Exercise
Within the entries below, count the lines that hold the string "branch" and give only that number.

Source texts of formatted documents:

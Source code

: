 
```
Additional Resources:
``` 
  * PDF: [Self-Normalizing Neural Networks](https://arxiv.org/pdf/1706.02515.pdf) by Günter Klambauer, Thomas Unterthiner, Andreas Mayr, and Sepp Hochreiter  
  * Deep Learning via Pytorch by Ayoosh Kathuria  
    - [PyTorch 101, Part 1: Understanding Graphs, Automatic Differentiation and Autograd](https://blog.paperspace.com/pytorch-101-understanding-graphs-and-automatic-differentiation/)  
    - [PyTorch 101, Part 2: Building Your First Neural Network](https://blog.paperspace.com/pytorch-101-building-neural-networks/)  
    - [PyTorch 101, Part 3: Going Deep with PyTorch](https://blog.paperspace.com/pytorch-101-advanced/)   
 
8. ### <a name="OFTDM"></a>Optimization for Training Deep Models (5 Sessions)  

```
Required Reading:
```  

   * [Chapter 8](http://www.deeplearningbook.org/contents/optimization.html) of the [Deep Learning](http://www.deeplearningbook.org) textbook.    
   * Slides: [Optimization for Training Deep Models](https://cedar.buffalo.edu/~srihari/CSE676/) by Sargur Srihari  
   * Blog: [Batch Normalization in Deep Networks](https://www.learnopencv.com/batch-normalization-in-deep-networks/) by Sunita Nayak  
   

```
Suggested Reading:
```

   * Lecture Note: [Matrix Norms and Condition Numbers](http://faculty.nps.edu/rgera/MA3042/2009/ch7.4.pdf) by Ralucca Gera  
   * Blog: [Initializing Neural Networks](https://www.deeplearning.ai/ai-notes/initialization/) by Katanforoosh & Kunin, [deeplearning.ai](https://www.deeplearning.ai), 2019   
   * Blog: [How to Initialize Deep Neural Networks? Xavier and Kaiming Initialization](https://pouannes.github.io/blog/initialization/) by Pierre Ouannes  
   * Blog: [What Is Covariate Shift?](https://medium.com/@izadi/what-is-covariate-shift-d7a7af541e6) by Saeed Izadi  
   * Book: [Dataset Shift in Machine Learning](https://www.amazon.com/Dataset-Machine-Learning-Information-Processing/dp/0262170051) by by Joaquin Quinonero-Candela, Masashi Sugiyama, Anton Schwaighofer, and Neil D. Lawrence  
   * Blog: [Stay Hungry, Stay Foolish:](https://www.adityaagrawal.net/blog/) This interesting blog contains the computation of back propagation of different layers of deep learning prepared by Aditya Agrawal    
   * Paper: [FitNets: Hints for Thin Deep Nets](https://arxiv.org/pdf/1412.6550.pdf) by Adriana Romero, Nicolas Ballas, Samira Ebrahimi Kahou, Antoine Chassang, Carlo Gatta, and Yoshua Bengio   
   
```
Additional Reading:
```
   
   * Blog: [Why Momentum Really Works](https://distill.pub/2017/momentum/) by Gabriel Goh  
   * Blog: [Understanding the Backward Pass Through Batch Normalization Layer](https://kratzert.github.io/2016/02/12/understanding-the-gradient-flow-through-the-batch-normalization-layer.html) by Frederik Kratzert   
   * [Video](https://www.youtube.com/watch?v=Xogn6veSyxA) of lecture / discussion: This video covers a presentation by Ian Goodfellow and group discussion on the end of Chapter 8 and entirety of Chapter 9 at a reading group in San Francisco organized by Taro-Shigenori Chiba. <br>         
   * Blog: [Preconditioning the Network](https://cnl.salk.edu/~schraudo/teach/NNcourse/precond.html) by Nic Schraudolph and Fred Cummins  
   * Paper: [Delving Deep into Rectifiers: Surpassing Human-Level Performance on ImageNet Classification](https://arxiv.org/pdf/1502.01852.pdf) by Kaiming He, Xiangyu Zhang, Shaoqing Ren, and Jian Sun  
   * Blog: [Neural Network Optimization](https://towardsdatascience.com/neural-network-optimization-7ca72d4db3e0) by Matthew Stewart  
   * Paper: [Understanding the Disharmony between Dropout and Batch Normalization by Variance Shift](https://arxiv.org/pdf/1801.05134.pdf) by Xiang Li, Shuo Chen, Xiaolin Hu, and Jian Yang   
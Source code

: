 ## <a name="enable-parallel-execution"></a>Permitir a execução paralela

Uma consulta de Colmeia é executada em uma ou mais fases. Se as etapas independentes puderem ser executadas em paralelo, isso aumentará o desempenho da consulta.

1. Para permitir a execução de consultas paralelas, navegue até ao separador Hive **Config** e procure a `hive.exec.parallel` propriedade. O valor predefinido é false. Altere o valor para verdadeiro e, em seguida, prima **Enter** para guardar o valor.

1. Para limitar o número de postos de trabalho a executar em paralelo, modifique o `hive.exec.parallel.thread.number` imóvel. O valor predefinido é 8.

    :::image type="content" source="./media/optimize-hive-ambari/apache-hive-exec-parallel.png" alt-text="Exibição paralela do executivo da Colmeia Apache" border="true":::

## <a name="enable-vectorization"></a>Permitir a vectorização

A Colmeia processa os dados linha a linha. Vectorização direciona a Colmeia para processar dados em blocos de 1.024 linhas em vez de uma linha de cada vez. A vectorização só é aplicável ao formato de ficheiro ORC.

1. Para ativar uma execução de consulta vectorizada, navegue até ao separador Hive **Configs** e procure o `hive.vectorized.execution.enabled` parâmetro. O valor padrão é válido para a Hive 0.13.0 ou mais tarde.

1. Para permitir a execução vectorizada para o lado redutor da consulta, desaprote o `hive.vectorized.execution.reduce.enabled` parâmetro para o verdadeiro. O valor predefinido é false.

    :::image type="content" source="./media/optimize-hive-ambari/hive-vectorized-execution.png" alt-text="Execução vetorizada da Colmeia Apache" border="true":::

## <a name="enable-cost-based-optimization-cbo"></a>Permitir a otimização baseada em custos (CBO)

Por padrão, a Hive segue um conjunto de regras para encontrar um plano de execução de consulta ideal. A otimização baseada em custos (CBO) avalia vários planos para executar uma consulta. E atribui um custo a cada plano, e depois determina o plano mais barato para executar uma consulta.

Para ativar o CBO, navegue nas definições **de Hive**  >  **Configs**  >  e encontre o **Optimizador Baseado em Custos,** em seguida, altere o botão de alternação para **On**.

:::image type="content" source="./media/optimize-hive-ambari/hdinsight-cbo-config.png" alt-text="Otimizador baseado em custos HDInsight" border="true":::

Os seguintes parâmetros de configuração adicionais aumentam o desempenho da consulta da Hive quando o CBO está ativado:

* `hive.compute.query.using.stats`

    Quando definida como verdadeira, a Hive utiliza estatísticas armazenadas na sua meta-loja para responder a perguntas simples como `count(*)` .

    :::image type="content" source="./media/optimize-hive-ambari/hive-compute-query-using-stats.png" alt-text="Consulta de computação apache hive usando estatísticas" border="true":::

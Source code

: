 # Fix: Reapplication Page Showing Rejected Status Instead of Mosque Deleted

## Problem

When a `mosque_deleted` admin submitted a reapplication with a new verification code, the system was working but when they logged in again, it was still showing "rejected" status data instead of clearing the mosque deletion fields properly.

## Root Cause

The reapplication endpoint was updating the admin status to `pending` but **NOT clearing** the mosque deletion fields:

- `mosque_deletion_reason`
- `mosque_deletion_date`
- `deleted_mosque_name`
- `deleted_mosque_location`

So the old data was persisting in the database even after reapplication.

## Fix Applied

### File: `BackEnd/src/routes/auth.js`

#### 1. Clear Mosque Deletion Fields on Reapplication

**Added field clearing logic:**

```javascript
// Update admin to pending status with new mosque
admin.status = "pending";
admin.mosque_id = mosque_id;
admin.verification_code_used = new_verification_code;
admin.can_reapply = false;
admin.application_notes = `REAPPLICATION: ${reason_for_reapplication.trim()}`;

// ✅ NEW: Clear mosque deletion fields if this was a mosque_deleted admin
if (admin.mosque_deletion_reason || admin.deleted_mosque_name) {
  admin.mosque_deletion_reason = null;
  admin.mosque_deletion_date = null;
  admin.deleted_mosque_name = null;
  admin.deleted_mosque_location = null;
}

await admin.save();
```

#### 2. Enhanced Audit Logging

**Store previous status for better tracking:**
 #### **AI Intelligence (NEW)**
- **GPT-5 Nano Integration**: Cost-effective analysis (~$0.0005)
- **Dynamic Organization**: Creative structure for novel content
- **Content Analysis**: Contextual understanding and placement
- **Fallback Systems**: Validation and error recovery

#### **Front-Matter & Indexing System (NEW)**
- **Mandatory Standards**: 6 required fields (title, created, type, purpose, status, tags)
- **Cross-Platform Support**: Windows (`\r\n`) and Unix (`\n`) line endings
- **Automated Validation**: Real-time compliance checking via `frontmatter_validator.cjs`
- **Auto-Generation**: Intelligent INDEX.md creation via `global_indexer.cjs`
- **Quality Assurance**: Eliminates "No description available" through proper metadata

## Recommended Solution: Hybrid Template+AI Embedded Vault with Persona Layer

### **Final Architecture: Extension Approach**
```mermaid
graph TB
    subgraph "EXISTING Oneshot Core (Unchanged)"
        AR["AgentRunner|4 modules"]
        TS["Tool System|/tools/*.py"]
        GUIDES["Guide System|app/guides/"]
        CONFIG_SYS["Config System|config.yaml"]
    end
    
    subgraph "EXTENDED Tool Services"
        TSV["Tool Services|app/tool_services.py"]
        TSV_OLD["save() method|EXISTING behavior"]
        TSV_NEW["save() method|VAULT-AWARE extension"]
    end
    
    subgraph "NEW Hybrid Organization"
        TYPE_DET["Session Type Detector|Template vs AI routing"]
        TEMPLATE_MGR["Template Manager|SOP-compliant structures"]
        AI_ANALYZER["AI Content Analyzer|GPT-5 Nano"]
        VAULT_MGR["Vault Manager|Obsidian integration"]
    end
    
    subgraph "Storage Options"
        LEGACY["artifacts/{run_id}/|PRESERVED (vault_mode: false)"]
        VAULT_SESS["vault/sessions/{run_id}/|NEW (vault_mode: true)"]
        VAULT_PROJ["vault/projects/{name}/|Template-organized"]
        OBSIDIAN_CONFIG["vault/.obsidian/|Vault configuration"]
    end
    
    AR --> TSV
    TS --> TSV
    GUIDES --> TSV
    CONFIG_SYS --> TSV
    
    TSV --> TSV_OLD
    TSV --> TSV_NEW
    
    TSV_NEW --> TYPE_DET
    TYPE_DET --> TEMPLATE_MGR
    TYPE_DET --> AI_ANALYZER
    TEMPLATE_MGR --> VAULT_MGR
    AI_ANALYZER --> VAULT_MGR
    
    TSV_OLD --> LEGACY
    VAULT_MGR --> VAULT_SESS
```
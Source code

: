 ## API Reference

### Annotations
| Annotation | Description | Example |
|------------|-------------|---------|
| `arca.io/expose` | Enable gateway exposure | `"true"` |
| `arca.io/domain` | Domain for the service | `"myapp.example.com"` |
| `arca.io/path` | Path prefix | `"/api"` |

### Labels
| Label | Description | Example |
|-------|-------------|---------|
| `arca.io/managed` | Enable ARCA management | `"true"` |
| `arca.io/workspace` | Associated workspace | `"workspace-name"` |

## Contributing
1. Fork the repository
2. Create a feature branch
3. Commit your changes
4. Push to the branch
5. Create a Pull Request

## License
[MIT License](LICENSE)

Solution
2